── Study material

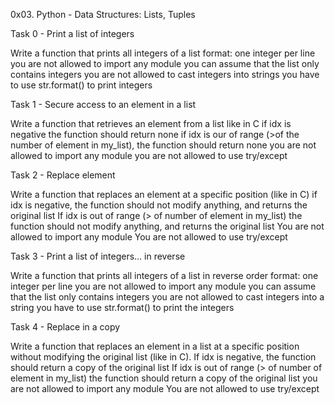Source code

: 0x03. Python - Data Structures: Lists, Tuples

Task 0 - Print a list of integers

Write a function that prints all integers of a list
format: one integer per line
you are not allowed to import any module
you can assume that the list only contains integers
you are not allowed to cast integers into strings
you have to use str.format() to print integers

Task 1 - Secure access to an element in a list

Write a function that retrieves an element from a list like in C
if idx is negative the function should return none
if idx is our of range (>of the number of element in my_list), the function
should return none
you are not allowed to import any module
you are not allowed to use try/except

Task 2 - Replace element

Write a function that replaces an element at a specific position (like in C)
if idx is negative, the function should not modify anything, and returns the
original list
If idx is out of range (> of number of element in my_list)
the function should not modify anything, and returns the original list
You are not allowed to import any module
You are not allowed to use try/except

Task 3 - Print a list of integers... in reverse

Write a function that prints all integers of a list in reverse order
format: one integer per line
you are not allowed to import any module
you can assume that the list only contains integers
you are not allowed to cast integers into a string
you have to use str.format() to print the integers

Task 4 - Replace in a copy

Write a function that replaces an element in a list at a specific position
without modifying the original list (like in C).
If idx is negative, the function should return a copy of the original list
If idx is out of range (> of number of element in my_list)
the function should return a copy of the original list
you are not allowed to import any module
You are not allowed to use try/except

────

Please transcribe the material above exactly as written. Leave the pictures out.

Source code

: 0x03. Python - Data Structures: Lists, Tuples

Task 0 - Print a list of integers

Write a function that prints all integers of a list
format: one integer per line
you are not allowed to import any module
you can assume that the list only contains integers
you are not allowed to cast integers into strings
you have to use str.format() to print integers

Task 1 - Secure access to an element in a list

Write a function that retrieves an element from a list like in C
if idx is negative the function should return none
if idx is our of range (>of the number of element in my_list), the function
should return none
you are not allowed to import any module
you are not allowed to use try/except

Task 2 - Replace element

Write a function that replaces an element at a specific position (like in C)
if idx is negative, the function should not modify anything, and returns the
original list
If idx is out of range (> of number of element in my_list)
the function should not modify anything, and returns the original list
You are not allowed to import any module
You are not allowed to use try/except

Task 3 - Print a list of integers... in reverse

Write a function that prints all integers of a list in reverse order
format: one integer per line
you are not allowed to import any module
you can assume that the list only contains integers
you are not allowed to cast integers into a string
you have to use str.format() to print the integers

Task 4 - Replace in a copy

Write a function that replaces an element in a list at a specific position
without modifying the original list (like in C).
If idx is negative, the function should return a copy of the original list
If idx is out of range (> of number of element in my_list)
the function should return a copy of the original list
you are not allowed to import any module
You are not allowed to use try/except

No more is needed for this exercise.